According to the legend, an Italian doctor, who was being persecuted for having married a Jewish woman, was placed in charge of helping the starving Mongol troops. The soldiers had to travel long distances in very hot areas where their foodstuffs perished quickly.
It is believed that the smart doctor resolved the problem by giving each soldier a ration of chopped, dried, salted meat, which would keep in any condition and which, after being rehydrated with a couple drops of water, would become a meatball.
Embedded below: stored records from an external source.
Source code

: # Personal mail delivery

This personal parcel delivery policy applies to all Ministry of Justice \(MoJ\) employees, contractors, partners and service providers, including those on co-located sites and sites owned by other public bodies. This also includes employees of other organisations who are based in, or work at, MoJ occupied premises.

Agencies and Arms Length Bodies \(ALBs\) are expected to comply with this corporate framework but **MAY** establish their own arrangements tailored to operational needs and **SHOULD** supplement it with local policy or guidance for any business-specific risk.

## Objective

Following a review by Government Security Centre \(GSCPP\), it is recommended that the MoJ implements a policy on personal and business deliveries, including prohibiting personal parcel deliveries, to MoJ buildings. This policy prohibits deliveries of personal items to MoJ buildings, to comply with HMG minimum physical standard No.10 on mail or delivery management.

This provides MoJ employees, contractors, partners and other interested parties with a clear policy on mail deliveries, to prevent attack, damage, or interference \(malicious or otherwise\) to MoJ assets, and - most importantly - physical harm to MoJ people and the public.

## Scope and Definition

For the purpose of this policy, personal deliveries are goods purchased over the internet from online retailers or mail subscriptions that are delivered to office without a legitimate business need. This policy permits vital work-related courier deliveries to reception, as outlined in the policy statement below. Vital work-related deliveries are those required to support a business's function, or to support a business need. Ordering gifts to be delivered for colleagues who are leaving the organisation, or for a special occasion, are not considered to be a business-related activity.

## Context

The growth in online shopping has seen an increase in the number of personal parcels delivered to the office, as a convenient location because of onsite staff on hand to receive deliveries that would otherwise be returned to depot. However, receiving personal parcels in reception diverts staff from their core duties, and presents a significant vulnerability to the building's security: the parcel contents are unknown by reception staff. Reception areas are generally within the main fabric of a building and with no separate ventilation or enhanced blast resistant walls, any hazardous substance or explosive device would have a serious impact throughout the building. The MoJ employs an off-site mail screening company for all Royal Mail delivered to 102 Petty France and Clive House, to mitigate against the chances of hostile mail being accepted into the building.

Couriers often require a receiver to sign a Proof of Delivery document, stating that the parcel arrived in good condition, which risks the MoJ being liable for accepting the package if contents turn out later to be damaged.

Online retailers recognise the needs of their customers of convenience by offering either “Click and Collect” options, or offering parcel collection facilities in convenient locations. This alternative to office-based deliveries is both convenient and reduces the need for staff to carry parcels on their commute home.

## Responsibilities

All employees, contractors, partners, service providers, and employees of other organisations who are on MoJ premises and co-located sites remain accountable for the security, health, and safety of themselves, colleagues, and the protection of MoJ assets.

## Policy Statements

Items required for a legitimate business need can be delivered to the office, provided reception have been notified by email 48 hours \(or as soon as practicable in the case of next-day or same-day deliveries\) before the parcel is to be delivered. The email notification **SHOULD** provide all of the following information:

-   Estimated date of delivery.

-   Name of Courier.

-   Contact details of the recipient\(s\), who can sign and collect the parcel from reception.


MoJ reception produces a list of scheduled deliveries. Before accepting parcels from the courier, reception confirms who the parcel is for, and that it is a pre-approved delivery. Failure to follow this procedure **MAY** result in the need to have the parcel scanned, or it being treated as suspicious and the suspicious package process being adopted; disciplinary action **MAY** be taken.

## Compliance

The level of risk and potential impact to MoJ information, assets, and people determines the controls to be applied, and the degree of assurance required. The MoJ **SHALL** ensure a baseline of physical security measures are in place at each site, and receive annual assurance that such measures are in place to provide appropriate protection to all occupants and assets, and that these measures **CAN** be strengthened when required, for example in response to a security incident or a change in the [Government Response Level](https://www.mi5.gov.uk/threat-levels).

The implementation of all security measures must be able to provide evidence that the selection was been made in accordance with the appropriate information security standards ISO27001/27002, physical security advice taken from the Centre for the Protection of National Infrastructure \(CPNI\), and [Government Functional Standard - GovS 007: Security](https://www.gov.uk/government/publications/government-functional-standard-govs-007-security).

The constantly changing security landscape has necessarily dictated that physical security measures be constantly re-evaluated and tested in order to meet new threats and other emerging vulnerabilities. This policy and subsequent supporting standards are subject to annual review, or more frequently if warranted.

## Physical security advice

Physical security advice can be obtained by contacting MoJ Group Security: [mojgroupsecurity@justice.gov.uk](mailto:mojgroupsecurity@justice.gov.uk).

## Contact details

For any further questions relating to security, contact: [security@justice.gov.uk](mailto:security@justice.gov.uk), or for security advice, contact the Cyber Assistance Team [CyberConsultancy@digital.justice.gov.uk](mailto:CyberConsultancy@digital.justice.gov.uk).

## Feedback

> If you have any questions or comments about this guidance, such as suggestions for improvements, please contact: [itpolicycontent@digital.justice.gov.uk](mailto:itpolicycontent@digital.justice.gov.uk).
These meat rations become so widespread among the Mongol troops that when their allies, the Croatians, found themselves in a state of emergency, the Mongols tied small sacks of dried meat to the legs of messenger pigeons, giving birth to the real “flying meatballs”.
Did you known that...
There are two theories for where the name “sciusceddu” comes from? One suggests that it derives from the Latin word “juscelleum,” meaning soup, and the other sustains that it is from teh Sicilian verb “sciusciare,” meaning to blow.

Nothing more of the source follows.